Cerebral infection is a frequent accompaniment of HIV infection, with 39-70% of those with AIDS suffering from neurological complications.41,42 HIV enters the central nervous system soon after primary infection and causes symptoms both as a primary effect of the virus and also secondary to the systemic immune suppression that accompanies AIDS and renders the sufferer liable to opportunistic infections. The manifestations of HIV infection of the brain coexist with opportunistic infection and may result in a complex and confused syndrome constellation. Many of the features are chronic in evolution but some are acute. In practice, any change in neurological status in a patient with AIDS usually creates a neurological emergency because of the possibility of opportunistic infection. There are excellent accounts of the epidemiology, immunology, and classification of the natural progression of HIV infection available and these matters are not discussed further here.43-46

HIV is spread by inoculation of virus by sexual intercourse, by contaminated blood or blood products, or vertically in utero, during birth, or by breast milk. Infection with HIV occurs when the viral glycoprotein, gp 120, binds to the cellular membrane CD4 molecule of T helper lymphocytes (and other cells) and the virus enters the cell cytoplasm. HIV is an RNA virus that encodes for reverse transcriptase, enabling a DNA copy of viral RNA to be produced in an infected cell.

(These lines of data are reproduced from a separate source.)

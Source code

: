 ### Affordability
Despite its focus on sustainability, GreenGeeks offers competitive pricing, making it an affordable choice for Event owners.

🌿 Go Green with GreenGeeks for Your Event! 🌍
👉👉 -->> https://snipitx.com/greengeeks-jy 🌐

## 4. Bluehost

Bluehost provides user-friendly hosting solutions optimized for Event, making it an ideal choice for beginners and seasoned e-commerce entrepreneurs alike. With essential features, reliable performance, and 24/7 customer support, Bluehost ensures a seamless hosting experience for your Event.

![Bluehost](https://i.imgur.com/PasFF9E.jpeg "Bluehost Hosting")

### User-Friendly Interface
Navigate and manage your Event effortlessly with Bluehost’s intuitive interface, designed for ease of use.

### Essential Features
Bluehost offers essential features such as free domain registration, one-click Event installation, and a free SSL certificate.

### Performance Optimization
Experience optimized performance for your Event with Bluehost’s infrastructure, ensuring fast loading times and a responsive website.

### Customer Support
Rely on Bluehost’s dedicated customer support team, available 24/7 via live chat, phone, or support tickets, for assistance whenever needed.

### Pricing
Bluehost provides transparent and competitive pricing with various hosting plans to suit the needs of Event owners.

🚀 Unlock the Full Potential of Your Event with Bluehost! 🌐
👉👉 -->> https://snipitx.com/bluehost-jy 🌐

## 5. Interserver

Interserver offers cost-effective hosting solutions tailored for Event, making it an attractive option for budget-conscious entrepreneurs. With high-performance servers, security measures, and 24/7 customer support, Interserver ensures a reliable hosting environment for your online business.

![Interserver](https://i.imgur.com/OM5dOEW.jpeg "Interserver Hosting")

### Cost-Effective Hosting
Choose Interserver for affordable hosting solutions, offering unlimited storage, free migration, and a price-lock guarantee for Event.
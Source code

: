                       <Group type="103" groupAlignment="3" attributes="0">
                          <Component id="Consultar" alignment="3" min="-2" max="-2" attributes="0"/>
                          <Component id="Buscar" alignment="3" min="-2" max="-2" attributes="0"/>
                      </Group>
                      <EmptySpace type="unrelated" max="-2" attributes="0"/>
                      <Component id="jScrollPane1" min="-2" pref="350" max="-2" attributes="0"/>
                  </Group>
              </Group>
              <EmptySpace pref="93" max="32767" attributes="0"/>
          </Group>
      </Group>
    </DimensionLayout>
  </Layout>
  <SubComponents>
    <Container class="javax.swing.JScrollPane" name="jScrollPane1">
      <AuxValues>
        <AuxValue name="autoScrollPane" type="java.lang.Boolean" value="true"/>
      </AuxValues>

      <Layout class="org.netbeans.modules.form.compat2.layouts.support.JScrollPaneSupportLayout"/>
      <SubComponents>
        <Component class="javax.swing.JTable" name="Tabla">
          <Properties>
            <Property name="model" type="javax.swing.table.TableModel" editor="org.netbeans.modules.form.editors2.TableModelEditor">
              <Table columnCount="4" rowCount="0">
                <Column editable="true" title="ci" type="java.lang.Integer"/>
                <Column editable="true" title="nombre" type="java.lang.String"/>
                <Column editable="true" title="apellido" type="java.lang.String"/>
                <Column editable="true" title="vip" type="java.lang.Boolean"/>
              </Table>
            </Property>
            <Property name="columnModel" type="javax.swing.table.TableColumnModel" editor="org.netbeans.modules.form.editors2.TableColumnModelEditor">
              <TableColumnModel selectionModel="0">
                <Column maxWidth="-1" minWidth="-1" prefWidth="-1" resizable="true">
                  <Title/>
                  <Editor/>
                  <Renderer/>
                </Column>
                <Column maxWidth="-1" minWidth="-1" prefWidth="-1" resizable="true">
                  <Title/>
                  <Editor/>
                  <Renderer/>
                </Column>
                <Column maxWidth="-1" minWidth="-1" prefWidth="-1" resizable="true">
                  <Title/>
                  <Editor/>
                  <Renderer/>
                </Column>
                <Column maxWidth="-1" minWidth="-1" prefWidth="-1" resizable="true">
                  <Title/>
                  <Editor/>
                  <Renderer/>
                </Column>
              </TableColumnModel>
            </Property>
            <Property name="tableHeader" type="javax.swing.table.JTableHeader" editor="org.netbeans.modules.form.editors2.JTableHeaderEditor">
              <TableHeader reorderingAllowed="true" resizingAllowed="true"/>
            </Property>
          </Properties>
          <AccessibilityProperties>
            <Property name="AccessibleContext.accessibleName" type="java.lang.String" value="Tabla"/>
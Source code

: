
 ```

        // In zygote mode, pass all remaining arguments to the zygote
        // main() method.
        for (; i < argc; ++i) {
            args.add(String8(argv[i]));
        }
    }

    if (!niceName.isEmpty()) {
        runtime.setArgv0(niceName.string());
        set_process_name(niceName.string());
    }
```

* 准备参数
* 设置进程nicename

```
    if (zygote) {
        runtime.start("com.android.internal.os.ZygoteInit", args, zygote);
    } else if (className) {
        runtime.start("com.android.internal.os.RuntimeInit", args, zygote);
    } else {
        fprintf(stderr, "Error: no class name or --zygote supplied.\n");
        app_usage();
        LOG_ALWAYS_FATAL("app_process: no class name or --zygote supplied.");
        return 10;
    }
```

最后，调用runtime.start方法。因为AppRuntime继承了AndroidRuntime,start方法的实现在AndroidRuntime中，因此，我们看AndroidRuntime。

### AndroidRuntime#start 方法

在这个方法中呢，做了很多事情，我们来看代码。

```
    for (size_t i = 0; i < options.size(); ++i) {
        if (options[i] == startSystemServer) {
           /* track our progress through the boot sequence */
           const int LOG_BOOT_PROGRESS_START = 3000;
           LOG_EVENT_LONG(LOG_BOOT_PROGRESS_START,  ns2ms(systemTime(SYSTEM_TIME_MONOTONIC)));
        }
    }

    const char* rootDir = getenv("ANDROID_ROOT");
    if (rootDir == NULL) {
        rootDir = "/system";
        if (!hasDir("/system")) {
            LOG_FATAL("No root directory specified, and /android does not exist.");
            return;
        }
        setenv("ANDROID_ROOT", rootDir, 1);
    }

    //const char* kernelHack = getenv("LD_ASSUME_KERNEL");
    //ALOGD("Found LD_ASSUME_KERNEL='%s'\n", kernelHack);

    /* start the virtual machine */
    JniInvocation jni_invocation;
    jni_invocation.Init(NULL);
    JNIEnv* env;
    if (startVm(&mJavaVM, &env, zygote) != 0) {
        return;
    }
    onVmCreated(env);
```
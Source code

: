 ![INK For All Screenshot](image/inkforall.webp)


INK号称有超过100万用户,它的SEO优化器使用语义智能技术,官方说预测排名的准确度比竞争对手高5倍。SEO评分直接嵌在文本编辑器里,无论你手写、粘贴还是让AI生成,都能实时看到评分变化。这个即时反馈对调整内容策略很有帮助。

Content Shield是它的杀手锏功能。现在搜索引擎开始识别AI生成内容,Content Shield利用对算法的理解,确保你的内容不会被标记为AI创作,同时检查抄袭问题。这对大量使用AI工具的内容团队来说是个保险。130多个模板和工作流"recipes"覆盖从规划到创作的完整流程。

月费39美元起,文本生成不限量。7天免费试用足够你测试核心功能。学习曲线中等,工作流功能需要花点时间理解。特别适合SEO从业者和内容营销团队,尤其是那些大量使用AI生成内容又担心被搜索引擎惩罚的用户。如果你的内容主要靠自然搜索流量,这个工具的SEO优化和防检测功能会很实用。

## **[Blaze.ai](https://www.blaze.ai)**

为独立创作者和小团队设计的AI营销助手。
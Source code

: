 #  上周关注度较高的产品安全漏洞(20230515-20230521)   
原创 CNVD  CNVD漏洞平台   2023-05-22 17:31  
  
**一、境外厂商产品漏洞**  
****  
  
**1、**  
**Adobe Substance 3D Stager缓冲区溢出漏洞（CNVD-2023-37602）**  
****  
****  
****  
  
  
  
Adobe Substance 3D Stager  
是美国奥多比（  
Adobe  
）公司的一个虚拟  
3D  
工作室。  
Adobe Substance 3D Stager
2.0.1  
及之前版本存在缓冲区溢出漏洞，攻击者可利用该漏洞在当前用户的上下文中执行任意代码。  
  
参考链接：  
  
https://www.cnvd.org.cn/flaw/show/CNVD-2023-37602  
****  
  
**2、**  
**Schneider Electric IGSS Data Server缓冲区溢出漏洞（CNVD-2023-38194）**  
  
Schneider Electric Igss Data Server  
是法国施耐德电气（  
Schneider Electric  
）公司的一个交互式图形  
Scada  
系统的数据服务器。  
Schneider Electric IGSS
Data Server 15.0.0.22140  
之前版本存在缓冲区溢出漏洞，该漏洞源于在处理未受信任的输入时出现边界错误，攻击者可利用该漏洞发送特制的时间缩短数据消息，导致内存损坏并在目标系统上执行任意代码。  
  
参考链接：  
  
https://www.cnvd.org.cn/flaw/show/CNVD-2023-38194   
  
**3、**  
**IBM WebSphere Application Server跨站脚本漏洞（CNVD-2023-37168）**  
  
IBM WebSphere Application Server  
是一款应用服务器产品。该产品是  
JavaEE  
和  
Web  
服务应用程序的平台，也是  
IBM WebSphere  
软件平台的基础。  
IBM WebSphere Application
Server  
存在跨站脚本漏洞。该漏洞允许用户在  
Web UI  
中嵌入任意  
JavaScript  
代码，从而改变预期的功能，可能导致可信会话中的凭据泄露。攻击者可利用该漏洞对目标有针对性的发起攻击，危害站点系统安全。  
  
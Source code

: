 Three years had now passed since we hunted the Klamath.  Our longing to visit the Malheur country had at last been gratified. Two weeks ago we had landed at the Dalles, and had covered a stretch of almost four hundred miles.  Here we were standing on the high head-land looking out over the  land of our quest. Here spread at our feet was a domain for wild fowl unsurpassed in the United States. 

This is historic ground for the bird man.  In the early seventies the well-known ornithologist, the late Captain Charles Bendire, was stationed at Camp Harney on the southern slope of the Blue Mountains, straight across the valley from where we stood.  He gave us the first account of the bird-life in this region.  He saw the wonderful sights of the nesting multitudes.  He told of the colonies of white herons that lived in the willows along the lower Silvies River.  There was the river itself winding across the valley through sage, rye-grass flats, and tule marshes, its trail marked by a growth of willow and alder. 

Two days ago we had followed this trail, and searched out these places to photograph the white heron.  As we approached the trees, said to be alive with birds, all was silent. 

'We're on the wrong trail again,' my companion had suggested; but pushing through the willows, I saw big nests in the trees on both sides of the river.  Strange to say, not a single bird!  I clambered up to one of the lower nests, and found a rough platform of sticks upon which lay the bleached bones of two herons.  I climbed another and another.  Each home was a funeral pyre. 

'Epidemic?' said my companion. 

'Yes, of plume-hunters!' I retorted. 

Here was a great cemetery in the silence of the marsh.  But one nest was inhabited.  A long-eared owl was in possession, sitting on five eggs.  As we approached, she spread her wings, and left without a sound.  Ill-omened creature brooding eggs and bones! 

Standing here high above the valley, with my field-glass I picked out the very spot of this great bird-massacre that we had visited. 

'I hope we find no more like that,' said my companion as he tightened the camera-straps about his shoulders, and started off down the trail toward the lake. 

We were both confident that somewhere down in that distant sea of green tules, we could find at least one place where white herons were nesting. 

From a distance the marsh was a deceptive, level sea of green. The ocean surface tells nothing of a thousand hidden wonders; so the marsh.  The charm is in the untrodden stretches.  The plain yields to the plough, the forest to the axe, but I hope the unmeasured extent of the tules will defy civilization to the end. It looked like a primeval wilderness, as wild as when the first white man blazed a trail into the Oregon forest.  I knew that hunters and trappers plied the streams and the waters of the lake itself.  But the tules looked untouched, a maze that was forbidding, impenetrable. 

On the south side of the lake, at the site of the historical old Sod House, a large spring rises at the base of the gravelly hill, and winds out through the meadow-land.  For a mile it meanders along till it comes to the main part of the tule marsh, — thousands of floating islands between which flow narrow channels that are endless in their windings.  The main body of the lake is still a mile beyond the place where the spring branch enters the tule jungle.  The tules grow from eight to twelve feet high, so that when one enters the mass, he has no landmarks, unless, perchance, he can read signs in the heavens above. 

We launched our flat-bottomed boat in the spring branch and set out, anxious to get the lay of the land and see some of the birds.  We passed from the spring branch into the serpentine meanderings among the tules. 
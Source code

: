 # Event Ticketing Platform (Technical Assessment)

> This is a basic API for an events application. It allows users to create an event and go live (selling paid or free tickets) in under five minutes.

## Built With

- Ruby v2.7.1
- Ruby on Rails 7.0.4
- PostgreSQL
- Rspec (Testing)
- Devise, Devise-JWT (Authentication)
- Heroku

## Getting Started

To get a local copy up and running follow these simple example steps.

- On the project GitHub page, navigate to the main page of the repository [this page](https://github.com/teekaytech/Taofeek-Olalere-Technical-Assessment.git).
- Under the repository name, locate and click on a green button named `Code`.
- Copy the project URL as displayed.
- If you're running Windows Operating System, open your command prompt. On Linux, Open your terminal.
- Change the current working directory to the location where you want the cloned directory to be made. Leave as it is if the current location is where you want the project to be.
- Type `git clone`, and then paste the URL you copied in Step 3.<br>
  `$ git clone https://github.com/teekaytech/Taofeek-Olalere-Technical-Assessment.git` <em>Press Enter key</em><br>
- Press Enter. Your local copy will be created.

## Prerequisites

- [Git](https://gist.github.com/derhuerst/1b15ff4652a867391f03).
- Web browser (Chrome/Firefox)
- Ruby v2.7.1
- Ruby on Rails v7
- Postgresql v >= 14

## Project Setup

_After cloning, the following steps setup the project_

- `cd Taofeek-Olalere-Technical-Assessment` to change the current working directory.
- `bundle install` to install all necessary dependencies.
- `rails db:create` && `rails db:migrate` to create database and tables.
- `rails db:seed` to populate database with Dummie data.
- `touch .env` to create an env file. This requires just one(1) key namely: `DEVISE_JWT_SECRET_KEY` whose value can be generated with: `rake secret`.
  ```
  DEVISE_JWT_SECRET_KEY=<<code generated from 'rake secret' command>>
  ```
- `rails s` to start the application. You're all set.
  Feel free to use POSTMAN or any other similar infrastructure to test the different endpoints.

This DNA provirus is incorporated into the host genome. Because HIV can infect the neuraxis early and persist in the CNS indefinitely, CSF studies cannot prove that HIV causes a particular neurological syndrome. Some 40% of all HIV patients not receiving antiretroviral drugs have CSF abnormalities, although a large proportion is asymptomatic. There is a lymphocytic pleocytosis, raised protein, and a normal glucose content, and as many as 20% may grow HIV in culture.47,48 Antibodies, mainly IgG but also IgA and IgM, appear in CSF and p24 antigen is often present in higher concentration than in serum. Unfortunately these levels do not correlate well with clinical status. Viral load can be detected and quantified using PCR.